Isu Pelakor, Ini Kata Psikolog
Hang-tuah.com- Istilah pelakor mulai muncul ditengah-tengah masyarakat. Kendati sebelumnya istilah itu belum banyak dikenal. Pelakor mulai rame diperbincangkan. Baik di media sosial hingga diwarung-warung kopi. Tidak wajar bila masyarakat berbicara lantang menyebutkan hal itu. Pasalnya, dalam menjastisce pelakor bisa menimbulkan fitnah dan berujung pada pencemaran nama baik seseorang. Terlebih pelakor itu merupakan pejabat penting dan lain sebagainya.
Menurut keterangan konselor dan terapis dari Biro Konsultasi Psikologi Westaria, Anggia Chrisanti menjelaskan ada beberapa kesalahan nyata sehingga seseorang rentan dan dengan mudahnya dicap sebagai pelakor. Pelakor atau valakor adalah istilah untuk seseorang yang merebut pasangan lelaki atau suami orang lain.
Berikut ini ciri-cirinya,
Diduga memiliki kedekatan spesial dengan pasangan, khususnya suami, orang lain, baik terkait pekerjaan maupun tidak.
Banyak ditemukan bukti dan saksi kebersamaan, bahkan di luar kepentingan pekerjaan.
Bukti pembicaraan melalui telepon atau chating yang dianggap tidak biasa. Misalnya, terlalu sering dan atau dengan bahasa atau panggilan yang dianggap tidak biasa, dan atau dengan konten yang tidak seharusnya, terlalu perhatian atau terlalu vulgar.

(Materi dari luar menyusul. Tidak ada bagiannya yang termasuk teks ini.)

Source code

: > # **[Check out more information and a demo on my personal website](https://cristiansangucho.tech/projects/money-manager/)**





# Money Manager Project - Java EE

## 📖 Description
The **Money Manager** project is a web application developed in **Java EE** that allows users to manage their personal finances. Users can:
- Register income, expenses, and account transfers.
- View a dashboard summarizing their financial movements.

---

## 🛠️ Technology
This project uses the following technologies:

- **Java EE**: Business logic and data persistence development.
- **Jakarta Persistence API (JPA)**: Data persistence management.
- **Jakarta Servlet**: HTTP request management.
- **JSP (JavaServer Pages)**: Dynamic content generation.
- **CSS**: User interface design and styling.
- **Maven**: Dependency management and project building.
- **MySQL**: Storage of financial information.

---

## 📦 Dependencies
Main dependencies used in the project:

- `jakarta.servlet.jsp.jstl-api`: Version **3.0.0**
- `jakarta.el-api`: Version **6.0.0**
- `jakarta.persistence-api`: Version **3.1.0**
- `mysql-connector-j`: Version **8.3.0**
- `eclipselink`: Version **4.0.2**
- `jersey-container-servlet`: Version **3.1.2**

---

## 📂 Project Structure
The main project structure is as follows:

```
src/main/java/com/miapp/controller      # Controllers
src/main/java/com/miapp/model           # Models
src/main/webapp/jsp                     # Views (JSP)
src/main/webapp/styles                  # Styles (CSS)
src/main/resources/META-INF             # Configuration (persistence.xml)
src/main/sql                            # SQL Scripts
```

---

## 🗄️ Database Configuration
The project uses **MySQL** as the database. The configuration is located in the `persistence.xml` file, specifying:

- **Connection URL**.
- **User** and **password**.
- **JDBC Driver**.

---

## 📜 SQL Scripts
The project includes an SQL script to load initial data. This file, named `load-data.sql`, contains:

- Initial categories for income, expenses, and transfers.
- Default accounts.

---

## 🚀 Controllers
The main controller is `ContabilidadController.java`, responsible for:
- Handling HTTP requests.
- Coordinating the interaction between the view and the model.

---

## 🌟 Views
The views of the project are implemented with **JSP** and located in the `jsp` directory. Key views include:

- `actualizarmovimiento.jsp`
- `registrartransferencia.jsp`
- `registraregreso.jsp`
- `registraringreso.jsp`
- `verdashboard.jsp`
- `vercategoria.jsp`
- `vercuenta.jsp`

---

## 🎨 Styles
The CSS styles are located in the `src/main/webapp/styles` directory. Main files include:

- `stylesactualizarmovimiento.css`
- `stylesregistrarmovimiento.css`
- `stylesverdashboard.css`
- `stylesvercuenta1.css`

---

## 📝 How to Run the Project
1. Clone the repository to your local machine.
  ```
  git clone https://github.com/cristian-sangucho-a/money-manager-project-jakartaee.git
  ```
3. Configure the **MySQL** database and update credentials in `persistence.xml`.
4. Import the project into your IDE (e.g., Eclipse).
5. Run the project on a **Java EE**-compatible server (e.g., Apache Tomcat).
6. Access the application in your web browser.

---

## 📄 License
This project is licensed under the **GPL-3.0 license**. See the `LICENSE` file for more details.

Ditemukan beberapa pemberian barang, baik barang sungguhan maupun bukti transfer uang dalam jumlah dan intensitas yang tidak biasa.
Kedekatan berbanding lurus dengan munculnya informasi keretakan rumah tangga seseorang yang sedang dekat dengan orang tersebut. Terlebih jika sampai berpisah.
Apa yang menyebabkan seseorang menjadi Pelakor?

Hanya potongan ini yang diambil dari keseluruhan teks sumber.